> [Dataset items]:
/---

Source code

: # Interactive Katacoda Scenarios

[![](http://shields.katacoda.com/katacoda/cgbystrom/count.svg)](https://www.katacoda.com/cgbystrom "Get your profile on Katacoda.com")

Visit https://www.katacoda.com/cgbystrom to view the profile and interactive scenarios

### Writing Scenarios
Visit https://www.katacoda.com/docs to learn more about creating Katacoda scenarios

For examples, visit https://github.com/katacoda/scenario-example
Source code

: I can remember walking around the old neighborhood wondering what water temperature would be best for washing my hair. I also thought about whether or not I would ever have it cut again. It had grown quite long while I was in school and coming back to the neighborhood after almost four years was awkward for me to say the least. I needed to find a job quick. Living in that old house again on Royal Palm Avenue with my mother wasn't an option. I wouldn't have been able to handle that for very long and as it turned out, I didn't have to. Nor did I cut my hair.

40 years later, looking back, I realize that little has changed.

\---

Set down an exact copy of the entries above.

Source code

: # Interactive Katacoda Scenarios

[![](http://shields.katacoda.com/katacoda/cgbystrom/count.svg)](https://www.katacoda.com/cgbystrom "Get your profile on Katacoda.com")

Visit https://www.katacoda.com/cgbystrom to view the profile and interactive scenarios

### Writing Scenarios
Visit https://www.katacoda.com/docs to learn more about creating Katacoda scenarios

For examples, visit https://github.com/katacoda/scenario-example
Source code

: I can remember walking around the old neighborhood wondering what water temperature would be best for washing my hair. I also thought about whether or not I would ever have it cut again. It had grown quite long while I was in school and coming back to the neighborhood after almost four years was awkward for me to say the least. I needed to find a job quick. Living in that old house again on Royal Palm Avenue with my mother wasn't an option. I wouldn't have been able to handle that for very long and as it turned out, I didn't have to. Nor did I cut my hair.

40 years later, looking back, I realize that little has changed.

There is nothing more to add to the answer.